Cette interrogation du poète, trois livres la posent [1], sur un sujet brûlant, le sort des migrants abandonnés dans les naufrages en Méditerranée.
Commençons par "Aller simple" de l'écrivain Erri de Luca. C'est un recueil de poèmes, le second de cet écrivain italien traduit en français après Oeuvre sur l'eau. Cet aller simple donne tout son sens tragique au titre et se présente, dans sa première partie, comme le voyage à sens unique de ces parias de la terre qui tentent de rejoindre le sol italien : " le départ n'est que cendre dispersée, nous sommes des allers simples »
En une série de distiques tendus, le poète met en mots l'odyssée impitoyable de ces hommes sous le soleil africain du désert. Des voix anonymes surgissent : elles nous font entrer dans le « nous » de ces milliers d'hommes partis sur des embarcations précaires pour fuir les pires misères. Poème après poème, pris dans le flux d'images puissantes, nous vivons leur faim, leur soif, leurs souffrances, la violence des passeurs :
"Chassés de la terre, nous sommes la graine crachée le plus loin
De l'arbre coupé, jusqu'aux champs de la mer »

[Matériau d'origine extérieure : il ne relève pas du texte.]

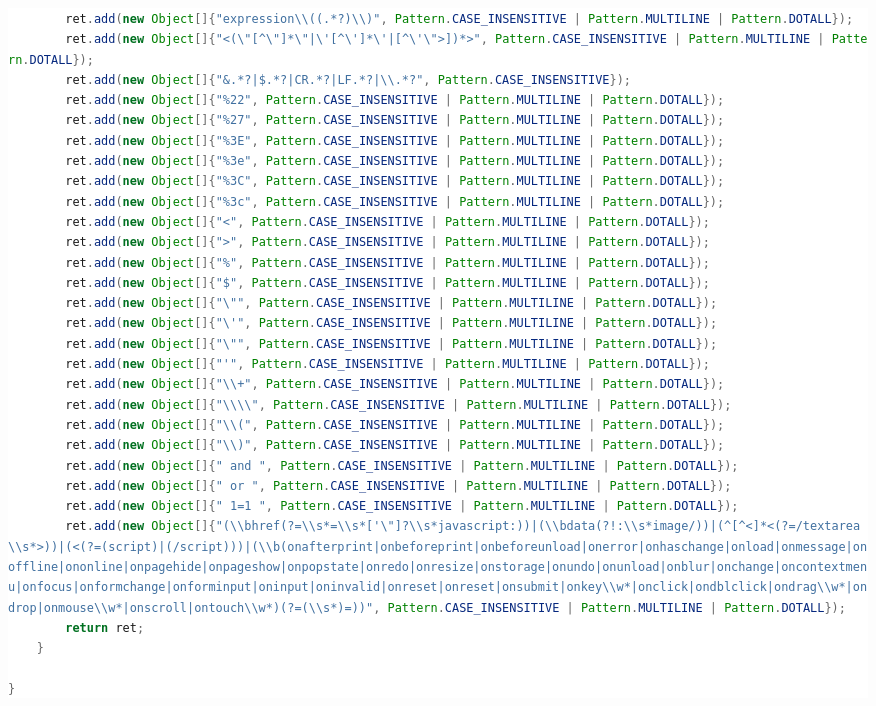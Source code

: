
 ```java
        ret.add(new Object[]{"expression\\((.*?)\\)", Pattern.CASE_INSENSITIVE | Pattern.MULTILINE | Pattern.DOTALL});
        ret.add(new Object[]{"<(\"[^\"]*\"|\'[^\']*\'|[^\'\">])*>", Pattern.CASE_INSENSITIVE | Pattern.MULTILINE | Pattern.DOTALL});
        ret.add(new Object[]{"&.*?|$.*?|CR.*?|LF.*?|\\.*?", Pattern.CASE_INSENSITIVE});
        ret.add(new Object[]{"%22", Pattern.CASE_INSENSITIVE | Pattern.MULTILINE | Pattern.DOTALL});
        ret.add(new Object[]{"%27", Pattern.CASE_INSENSITIVE | Pattern.MULTILINE | Pattern.DOTALL});
        ret.add(new Object[]{"%3E", Pattern.CASE_INSENSITIVE | Pattern.MULTILINE | Pattern.DOTALL});
        ret.add(new Object[]{"%3e", Pattern.CASE_INSENSITIVE | Pattern.MULTILINE | Pattern.DOTALL});
        ret.add(new Object[]{"%3C", Pattern.CASE_INSENSITIVE | Pattern.MULTILINE | Pattern.DOTALL});
        ret.add(new Object[]{"%3c", Pattern.CASE_INSENSITIVE | Pattern.MULTILINE | Pattern.DOTALL});
        ret.add(new Object[]{"<", Pattern.CASE_INSENSITIVE | Pattern.MULTILINE | Pattern.DOTALL});
        ret.add(new Object[]{">", Pattern.CASE_INSENSITIVE | Pattern.MULTILINE | Pattern.DOTALL});
        ret.add(new Object[]{"%", Pattern.CASE_INSENSITIVE | Pattern.MULTILINE | Pattern.DOTALL});
        ret.add(new Object[]{"$", Pattern.CASE_INSENSITIVE | Pattern.MULTILINE | Pattern.DOTALL});
        ret.add(new Object[]{"\"", Pattern.CASE_INSENSITIVE | Pattern.MULTILINE | Pattern.DOTALL});
        ret.add(new Object[]{"\'", Pattern.CASE_INSENSITIVE | Pattern.MULTILINE | Pattern.DOTALL});
        ret.add(new Object[]{"\"", Pattern.CASE_INSENSITIVE | Pattern.MULTILINE | Pattern.DOTALL});
        ret.add(new Object[]{"'", Pattern.CASE_INSENSITIVE | Pattern.MULTILINE | Pattern.DOTALL});
        ret.add(new Object[]{"\\+", Pattern.CASE_INSENSITIVE | Pattern.MULTILINE | Pattern.DOTALL});
        ret.add(new Object[]{"\\\\", Pattern.CASE_INSENSITIVE | Pattern.MULTILINE | Pattern.DOTALL});
        ret.add(new Object[]{"\\(", Pattern.CASE_INSENSITIVE | Pattern.MULTILINE | Pattern.DOTALL});
        ret.add(new Object[]{"\\)", Pattern.CASE_INSENSITIVE | Pattern.MULTILINE | Pattern.DOTALL});
        ret.add(new Object[]{" and ", Pattern.CASE_INSENSITIVE | Pattern.MULTILINE | Pattern.DOTALL});
        ret.add(new Object[]{" or ", Pattern.CASE_INSENSITIVE | Pattern.MULTILINE | Pattern.DOTALL});
        ret.add(new Object[]{" 1=1 ", Pattern.CASE_INSENSITIVE | Pattern.MULTILINE | Pattern.DOTALL});
        ret.add(new Object[]{"(\\bhref(?=\\s*=\\s*['\"]?\\s*javascript:))|(\\bdata(?!:\\s*image/))|(^[^<]*<(?=/textarea\\s*>))|(<(?=(script)|(/script)))|(\\b(onafterprint|onbeforeprint|onbeforeunload|onerror|onhaschange|onload|onmessage|onoffline|ononline|onpagehide|onpageshow|onpopstate|onredo|onresize|onstorage|onundo|onunload|onblur|onchange|oncontextmenu|onfocus|onformchange|onforminput|oninput|oninvalid|onreset|onreset|onsubmit|onkey\\w*|onclick|ondblclick|ondrag\\w*|ondrop|onmouse\\w*|onscroll|ontouch\\w*)(?=(\\s*)=))", Pattern.CASE_INSENSITIVE | Pattern.MULTILINE | Pattern.DOTALL});
        return ret;
    }

}
```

Tantôt en solo, tantôt orchestrées en choeur tragique, les voix disent les rêves de mer et de terre inconnues :
"Bien des jours avant de voir la mer, elle était une odeur,
Une sueur salée, chacun imaginait sa forme. »
Elles disent aussi les désillusions, l'indignité quotidienne, la mort, comme dans cette image forte de la « récolte » :
"Des mains m'ont saisi, douaniers du Nord,
Gants en plastique et masque sur la bouche.
Ils séparent les morts des vivants, voici la récolte de la mer,
Mille de nous, enfermés dans un endroit pour cent. »

Enfants mourant dans les bras de leur mère, corps épuisés, éreintés, livrés aux vents et à la mer, arrivés au bout de l'infortune. Pour le voyage sans retour de ces morts vivants, Homère entre ici en écho avec Dante, le Dante qui a imaginé l'Enfer. L'écriture est âpre, sobre, sans pathos :
"L'un de nous dit au nom de nous tous :

“D'accord, je meurs, mais dans trois jours je ressuscite et je reviens.” »
Erri de Luca écrit ici le poème de « l'homme déqualifié », pour reprendre la belle formule de René Char. Poète solidaire, lui, le napolitain, concerné au premier chef par l'histoire de deux siècles d'immigration d'un continent à l'autre.

Les poèmes de la deuxième partie « Quatre quartiers » évoquent des figures intimes, le père, la mère, les anciens compagnons de lutte de l'écrivain, engagé autrefois dans l'extrême-gauche italienne. Citons seulement « Classement du feu », qui est une sorte d'apologue évoquant le poète de Sarajevo, Izet Sarajlic, qui a fait le choix de rester dans sa ville et fut contraint pendant le siège de brûler ses livres pour chauffer sa maison. La première année, ce furent les philosophes, puis la seconde année les romans, enfin le théâtre. La quatrième, celle de la poésie, fut épargnée grâce à la fin de la guerre.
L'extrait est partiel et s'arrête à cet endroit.